Председатель Репкома /Трайнин/».

Впрочем, для представителей загнивающего Запада, приезжающих в СССР, всё же делались исключения. В 1926 году Главрепертком прислал в Ленгублит (одновременно — в Политконтроль ОГПУ) такой секретный запрос: «По имеющимся сведениям, в Ленинграде в гостиницах „Астория“ и „Европейская“ до настоящего времени практикуются фокстроты, шимми и другие эксцентрические танцы, запрещённые Главреперткомом… Просим принять соответствующие меры к изъятию вышеуказанного явления». Ответ весьма показателен: «Сообщаем, что: 1. Гостиница „Астория“ является общежитием ответработников ВКП(б) Ленинградской организации и, понятно, там никакие фокстроты места не имеют.

2. „Европейская гостиница“ на 50 % обслуживает иностранцев.

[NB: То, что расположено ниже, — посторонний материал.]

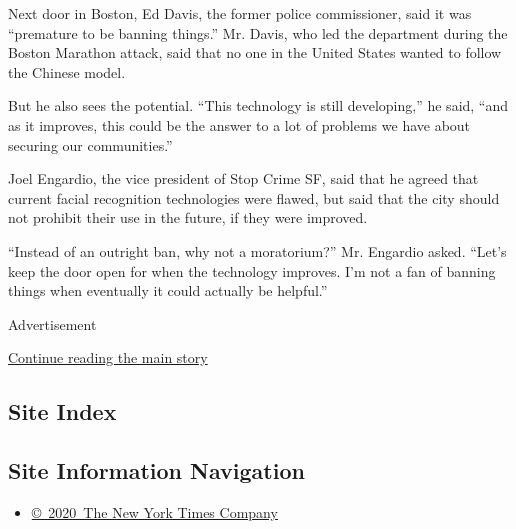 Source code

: Next door in Boston, Ed Davis, the former police commissioner, said it
was ``premature to be banning things.'' Mr. Davis, who led the
department during the Boston Marathon attack, said that no one in the
United States wanted to follow the Chinese model.

But he also sees the potential. ``This technology is still developing,''
he said, ``and as it improves, this could be the answer to a lot of
problems we have about securing our communities.''

Joel Engardio, the vice president of Stop Crime SF, said that he agreed
that current facial recognition technologies were flawed, but said that
the city should not prohibit their use in the future, if they were
improved.

``Instead of an outright ban, why not a moratorium?'' Mr. Engardio
asked. ``Let's keep the door open for when the technology improves. I'm
not a fan of banning things when eventually it could actually be
helpful.''

Advertisement

\protect\hyperlink{after-bottom}{Continue reading the main story}

\hypertarget{site-index}{%
\subsection{Site Index}\label{site-index}}

\hypertarget{site-information-navigation}{%
\subsection{Site Information
Navigation}\label{site-information-navigation}}

\begin{itemize}
\tightlist
\item
  \href{https://help.nytimes3xbfgragh.onion/hc/en-us/articles/115014792127-Copyright-notice}{©~2020~The
  New York Times Company}
\end{itemize}

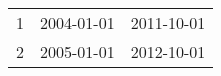 % 
\begin{tabular}{ccc}
  \hline
  \hline
1 & 2004-01-01 & 2011-10-01 \\ 
  2 & 2005-01-01 & 2012-10-01 \\ 
   \hline
\end{tabular}
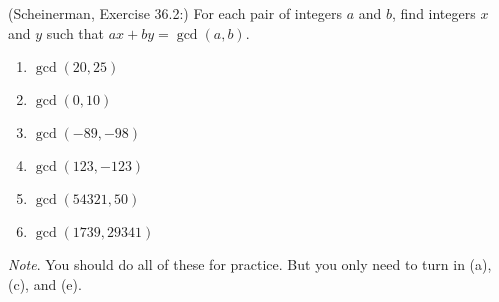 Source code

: \documentclass{article}
\theoremstyle{definition}
\newenvironment{note}{\noindent\emph{Note}.}{}
\begin{document}
\begin{question}
    (Scheinerman, Exercise 36.2:)
    For each pair of integers $a$ and $b$, find integers $x$ and $y$
    such that $ax+by = \gcd(a,b)$.
    \begin{enumerate}
        \item $\gcd(20,25)$
        \item $\gcd(0,10)$
        \item $\gcd(-89,-98)$
        \item $\gcd(123,-123)$
        \item $\gcd(54321,50)$
        \item $\gcd(1739,29341)$
    \end{enumerate}
\begin{note}
    You should do all of these for practice.
    But you only need to turn in (a), (c), and (e).
\end{note}
\end{question}
\end{document}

Поэтому Гублит в согласии с местным Политконтролем ОГПУ и Исполкомом, в ведении которого гостиница находится, считает возможным не применять в данном случае правила о запрещении указанных танцев». Главрепком согласился с этим доводом, но предложил Гублиту «категорически не допускать исполнения эксцентрических танцев где-либо в других местах в Ленинграде».

В подозрительных и «сомнительных» случаях на выступления актеров и конферансье посылался специальный осведомитель ОГПУ. Об этом свидетельствует такой документ:

«Начальнику Политконтроля Петроградского ОГПУ

— сотрудника для поручений Кузнецова М. К.

Довожу до Вашего сведения, что конферансье в „свободном театре“ Марадудина М. С. между прочим позволила себе следующее: объявляя очередной номер программы („Танго улицы“), для пояснения упоминает, что этот номер обыкновенно исполняется „на углу 25-го Октября и 3-го июля[67], но из-за плохой погоды перенесён в Свободный театр“, и далее, перед выходом Дулькевич, исполнявшей детские песенки, объявляет публике, настойчиво требовавшей спеть Дулькевич романс „Всё, что было“[68], что много найдётся народу, вспоминающих о том, что всё было, (…) и с удовольствием желающих бы очутиться в тех же условиях, в каких вся эта публика так хорошо себя чувствовала и откуда Октябрьская революция метлой вымела их из насиженных мест.

Доводя до сведения вышеизложенное, прошу о соответствующей мере воздействия в виду временного воспрещения в качестве конферансье. Кузнецов» (стиль автора полностью сохранён).

Прямо по тексту этого сексотского доноса — размашистая резолюция красными чернилами: «Тов. Петров. Следовало бы одёрнуть названную Марадудину, дав ей недельки две отдыха» (подпись неразборчива).